In the argument section for issue two, Odam complains the trial court "abused its discretion by not giving the requisite 14 day notice" before the hearing on the rule 91a motion to dismiss. Texans responds that, while the file-stamped "Notice of Hearing" is not included in the clerk's record, the clerk's record does include a letter to the clerk of the court from Texans, dated December 7, 2015, and file-stamped December 9, 2015, which does show Odam was served with notice. Texans further argues that Odam's argument is "conclusory" and that Odam has "not established that he was given insufficient notice of the hearing."

Odam does not state whether he had no notice of the hearing, or whether notice was simply insufficient under the rule. If Odam's complaint was he received insufficient notice, he was obligated to bring it to the trial court's attention at the hearing. Prade, 725 S.W.2d at 526-27. The record does not show Odam preserved any insufficient notice point. If Odam's claim was he received no notice of the hearing, Odam was obligated to raise this objection in a timely postjudgment motion, such as a motion for new trial. Gaskill, LLC, 456 S.W.3d at 239. Neither of Odam's postjudgment filings shown in the record, and titled respectively, "Claimant's Judicial Notice of State Law and Demand for Reinstatement" and "Motion for Summary Judgment," raise any notice issue. Accordingly, this complaint is not preserved for our review. See TEX. R. APP. P. 33.1(a).

We decide Odam's second issue against him.

3. Third Issue - Effect of Rule 91a Motion to Dismiss

In Odam's third issue, titled "Dismissal of Parties," he argues that "the principal obligor of the suit should not have been dismissed . . . ." In support of his argument, Odam cites two rules of civil procedure, rules 163 and 301. We construe Odam's argument to be that the trial court should not have dismissed Texans as a party when "[a]ppellants' 'amended' suit was for the purpose of removing subsequent parties" only.
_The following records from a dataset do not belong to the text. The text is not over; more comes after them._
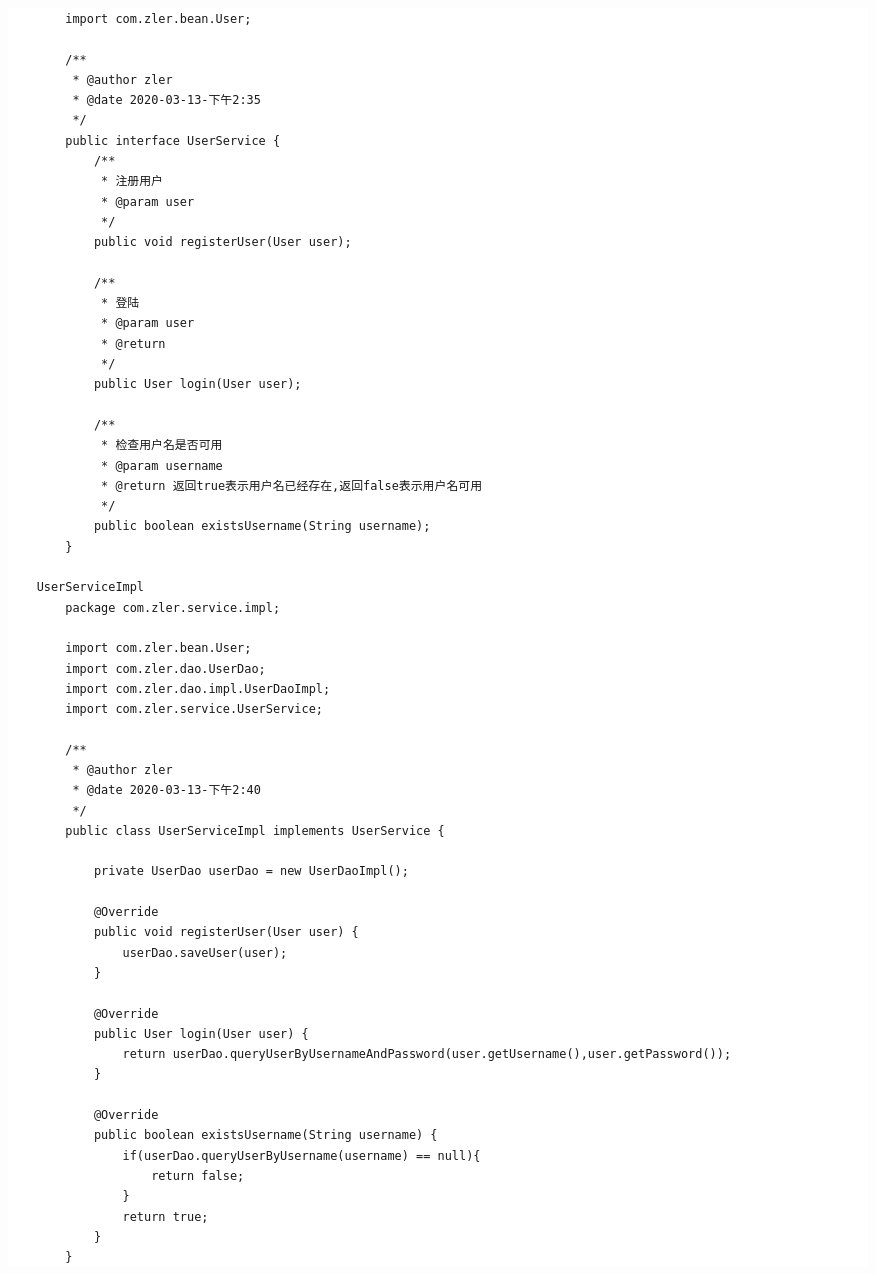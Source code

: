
 ```reStructuredText
        import com.zler.bean.User;

        /**
         * @author zler
         * @date 2020-03-13-下午2:35
         */
        public interface UserService {
            /**
             * 注册用户
             * @param user
             */
            public void registerUser(User user);

            /**
             * 登陆
             * @param user
             * @return
             */
            public User login(User user);

            /**
             * 检查用户名是否可用
             * @param username
             * @return 返回true表示用户名已经存在,返回false表示用户名可用
             */
            public boolean existsUsername(String username);
        }
    
    UserServiceImpl
        package com.zler.service.impl;

        import com.zler.bean.User;
        import com.zler.dao.UserDao;
        import com.zler.dao.impl.UserDaoImpl;
        import com.zler.service.UserService;

        /**
         * @author zler
         * @date 2020-03-13-下午2:40
         */
        public class UserServiceImpl implements UserService {

            private UserDao userDao = new UserDaoImpl();

            @Override
            public void registerUser(User user) {
                userDao.saveUser(user);
            }

            @Override
            public User login(User user) {
                return userDao.queryUserByUsernameAndPassword(user.getUsername(),user.getPassword());
            }

            @Override
            public boolean existsUsername(String username) {
                if(userDao.queryUserByUsername(username) == null){
                    return false;
                }
                return true;
            }
        }
```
Although not explained by Odam, we interpret the term "subsequent parties" to mean parties other than Texans.

In Odam's brief, his third issue statement reads as follows: "The trial court failed in its duty to rule on the verified 'Claimant's Judicial Notice of State Law and Demand for Reinstatement,' filed within 30 days after the order, as required by law." Odam then re-states his third issue in his "Statement of Facts" as the "Dismissal of Parties" and contends the "trial court ruled that the Defendant's Motion to Dismiss for failure to state a claim was factually and legally sufficient." Finally, in the body of his "Argument and Authorities" section, Odam states his third issue as "Dismissal of Parties" and asserts that "Appellants' [sic] 'Amended' suit was for the purpose of removing subsequent parties, the principal obligor of the suit should not have been dismissed; . . . [n]o time frame is given for the dismissal; and . . . [j]udgment can be separated as to the parties."
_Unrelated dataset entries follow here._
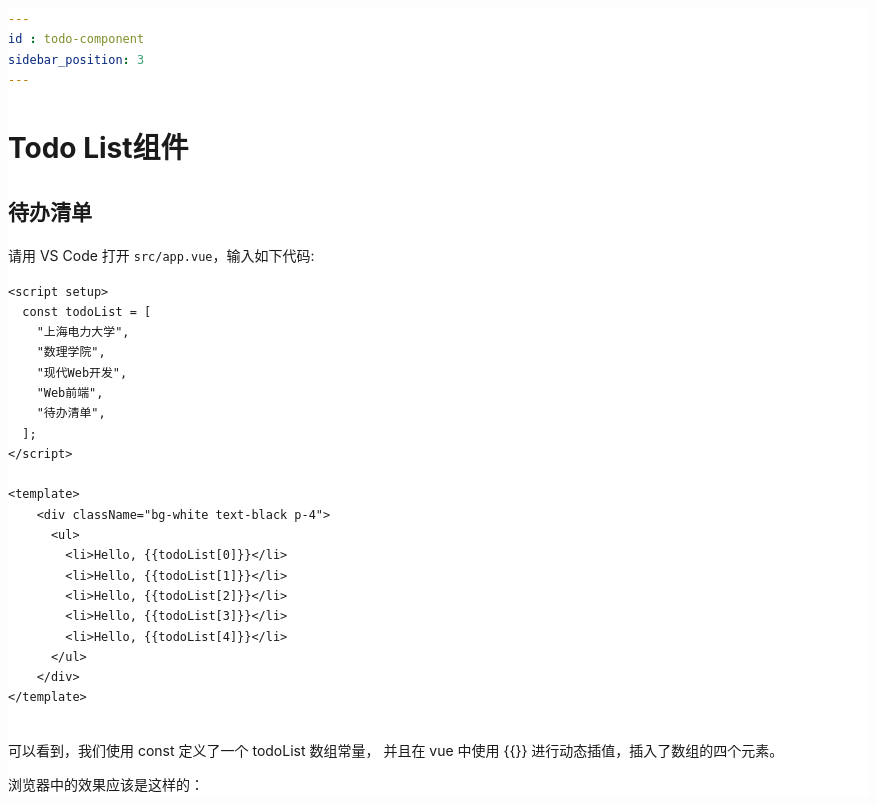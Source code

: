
 ```yaml
---
id : todo-component
sidebar_position: 3
---
```


# Todo List组件

## 待办清单

请用 VS Code 打开 `src/app.vue`，输入如下代码:

```vue
<script setup>
  const todoList = [
    "上海电力大学",
    "数理学院",
    "现代Web开发",
    "Web前端",
    "待办清单",
  ];
</script>

<template>
    <div className="bg-white text-black p-4">
      <ul>
        <li>Hello, {{todoList[0]}}</li>
        <li>Hello, {{todoList[1]}}</li>
        <li>Hello, {{todoList[2]}}</li>
        <li>Hello, {{todoList[3]}}</li>
        <li>Hello, {{todoList[4]}}</li>
      </ul>
    </div>
</template>


```
可以看到，我们使用 const 定义了一个 todoList 数组常量，
并且在 vue 中使用 \{\{\}\} 进行动态插值，插入了数组的四个元素。

浏览器中的效果应该是这样的：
However, the record shows the trial court did not dismiss Texans as a party to the case. Rather, pursuant to rule 91a, Texans was dismissed on a motion claiming Odam's suit had no basis in law or fact. Before the hearing on the motion to dismiss, the trial court signed an Order Granting Nonsuit dismissing the defendants other than Texans. This left Texans as the sole defendant. Then, the trial court granted Texans' motion to dismiss Odam's claims.
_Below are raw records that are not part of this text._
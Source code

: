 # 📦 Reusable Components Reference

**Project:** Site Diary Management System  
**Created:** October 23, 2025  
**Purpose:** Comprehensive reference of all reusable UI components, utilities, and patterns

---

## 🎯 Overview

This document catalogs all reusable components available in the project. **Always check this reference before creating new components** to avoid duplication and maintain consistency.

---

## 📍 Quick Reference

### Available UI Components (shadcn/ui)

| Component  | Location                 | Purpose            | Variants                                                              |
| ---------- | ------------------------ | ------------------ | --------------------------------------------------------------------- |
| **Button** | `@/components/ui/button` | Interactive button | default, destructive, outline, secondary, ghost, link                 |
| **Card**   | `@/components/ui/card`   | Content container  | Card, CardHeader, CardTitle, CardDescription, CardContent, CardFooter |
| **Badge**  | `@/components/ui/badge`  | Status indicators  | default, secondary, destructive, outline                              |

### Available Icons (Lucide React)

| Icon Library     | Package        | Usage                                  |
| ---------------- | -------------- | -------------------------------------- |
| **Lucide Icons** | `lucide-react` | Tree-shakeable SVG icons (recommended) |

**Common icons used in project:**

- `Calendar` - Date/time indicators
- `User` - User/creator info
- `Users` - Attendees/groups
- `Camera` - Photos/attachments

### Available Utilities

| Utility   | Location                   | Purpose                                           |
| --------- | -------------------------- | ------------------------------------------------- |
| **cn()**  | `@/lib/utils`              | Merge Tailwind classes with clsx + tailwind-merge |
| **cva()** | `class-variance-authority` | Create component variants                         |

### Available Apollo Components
We decide Odam's third issue against him.

4. Fourth Issue - "Failure to Reinstate"

In his fourth issue, Odam argues the trial court erred by failing "in its duty to rule" on his "Claimant's Judicial Notice of State Law and Demand for Reinstatement." Odam asserts that the "[f]ailure to hold such a hearing [on his motion] is an abuse of discretion and requires reversal." According to Odam, he "did file a verified motion to reinstate and did serve it on the parties within 30 days" with "the grounds set forth therein entitled 'Motion to Reconsider Emergency Injunction and Notice of Fraud Upon the Court.'" "The motion [to reinstate] was not heard, which failure caused a harm injury and loss to Appellant."

In Odam's brief, his fourth issue statement reads, in part, as follows: "Appellants' [sic] 'Motion to Reconsider Emergency Injunction and Notice of Fraud Upon the Court' was not heard . . . ." Odam then re-states his fourth issue in his "Statement of Facts" as "Failure to Hear or Reinstate" and argues that "Appellants' [sic] Emergency Injunction . . .was never granted, nor was a time set for a hearing" and "Appellants' 'Motion to Reconsider Emergency Injunction and Notice of Fraud Upon the Court' was not heard . . . ." Finally, in the body of his "Argument and Authorities" section, Odam states his fourth issue as the "Failure to Reinstate" and asserts the trial court erred by failing to set a hearing on his motion to reinstate, filed after the trial court's "Order Dismissing Case."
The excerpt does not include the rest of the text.